_About this task_. Filter on the word "Excluding": copy each matching line from the listing below.

_Materials provided_.
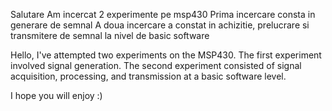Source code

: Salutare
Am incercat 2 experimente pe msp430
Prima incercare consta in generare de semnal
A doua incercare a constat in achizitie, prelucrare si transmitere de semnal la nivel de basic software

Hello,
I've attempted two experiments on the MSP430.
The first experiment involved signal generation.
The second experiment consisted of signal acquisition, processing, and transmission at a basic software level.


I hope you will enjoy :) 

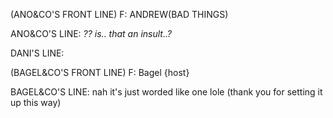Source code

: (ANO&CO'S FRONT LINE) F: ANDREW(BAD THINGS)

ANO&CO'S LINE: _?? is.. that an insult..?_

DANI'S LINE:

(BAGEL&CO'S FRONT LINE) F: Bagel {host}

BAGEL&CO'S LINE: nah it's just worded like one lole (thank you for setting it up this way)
---
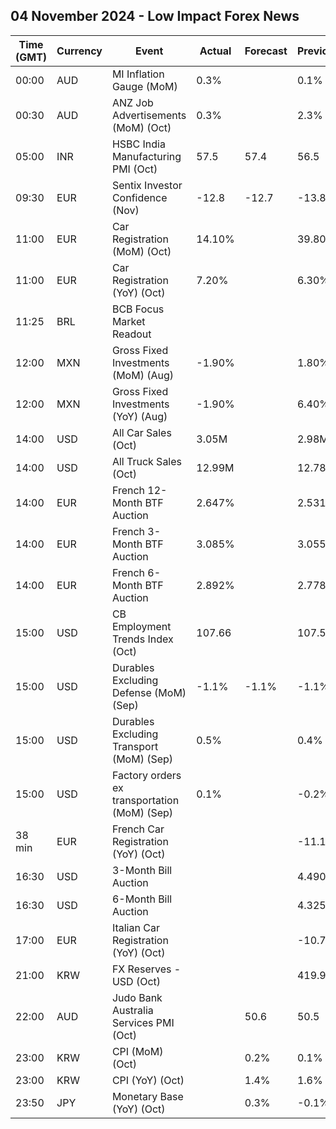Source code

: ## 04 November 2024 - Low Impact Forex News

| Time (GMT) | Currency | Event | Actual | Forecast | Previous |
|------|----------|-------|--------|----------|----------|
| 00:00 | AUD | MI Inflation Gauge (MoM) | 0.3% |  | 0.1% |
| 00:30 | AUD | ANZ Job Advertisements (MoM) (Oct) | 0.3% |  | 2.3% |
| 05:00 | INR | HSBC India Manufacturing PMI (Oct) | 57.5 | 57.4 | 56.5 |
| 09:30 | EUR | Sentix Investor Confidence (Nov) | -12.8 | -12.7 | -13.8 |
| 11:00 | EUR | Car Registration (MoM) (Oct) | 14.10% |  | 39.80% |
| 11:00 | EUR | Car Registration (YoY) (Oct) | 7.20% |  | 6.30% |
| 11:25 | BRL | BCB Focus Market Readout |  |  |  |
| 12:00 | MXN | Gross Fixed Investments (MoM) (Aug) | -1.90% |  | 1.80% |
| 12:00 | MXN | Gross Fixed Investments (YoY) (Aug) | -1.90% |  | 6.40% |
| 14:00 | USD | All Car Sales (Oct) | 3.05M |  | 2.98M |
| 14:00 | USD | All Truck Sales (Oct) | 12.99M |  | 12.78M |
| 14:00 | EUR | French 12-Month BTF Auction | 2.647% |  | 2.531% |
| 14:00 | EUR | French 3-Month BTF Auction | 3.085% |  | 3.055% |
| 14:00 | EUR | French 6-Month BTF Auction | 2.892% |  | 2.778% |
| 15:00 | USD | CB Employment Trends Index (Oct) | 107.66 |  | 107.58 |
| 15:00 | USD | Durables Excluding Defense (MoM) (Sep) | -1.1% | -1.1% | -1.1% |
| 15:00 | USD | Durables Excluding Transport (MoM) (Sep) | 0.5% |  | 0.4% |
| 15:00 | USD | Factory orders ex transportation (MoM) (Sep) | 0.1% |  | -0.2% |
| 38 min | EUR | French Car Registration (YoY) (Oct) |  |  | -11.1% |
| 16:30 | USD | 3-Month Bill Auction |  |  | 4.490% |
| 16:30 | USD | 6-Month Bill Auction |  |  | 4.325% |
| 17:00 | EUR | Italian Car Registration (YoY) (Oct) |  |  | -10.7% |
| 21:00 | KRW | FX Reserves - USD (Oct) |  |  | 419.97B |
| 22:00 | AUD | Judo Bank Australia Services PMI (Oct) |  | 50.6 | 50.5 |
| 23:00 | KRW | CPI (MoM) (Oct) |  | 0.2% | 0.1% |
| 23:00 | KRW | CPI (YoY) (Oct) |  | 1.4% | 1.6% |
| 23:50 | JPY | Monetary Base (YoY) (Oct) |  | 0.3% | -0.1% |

_Completed exercise_.
| 15:00 | USD | Durables Excluding Defense (MoM) (Sep) | -1.1% | -1.1% | -1.1% |
| 15:00 | USD | Durables Excluding Transport (MoM) (Sep) | 0.5% |  | 0.4% |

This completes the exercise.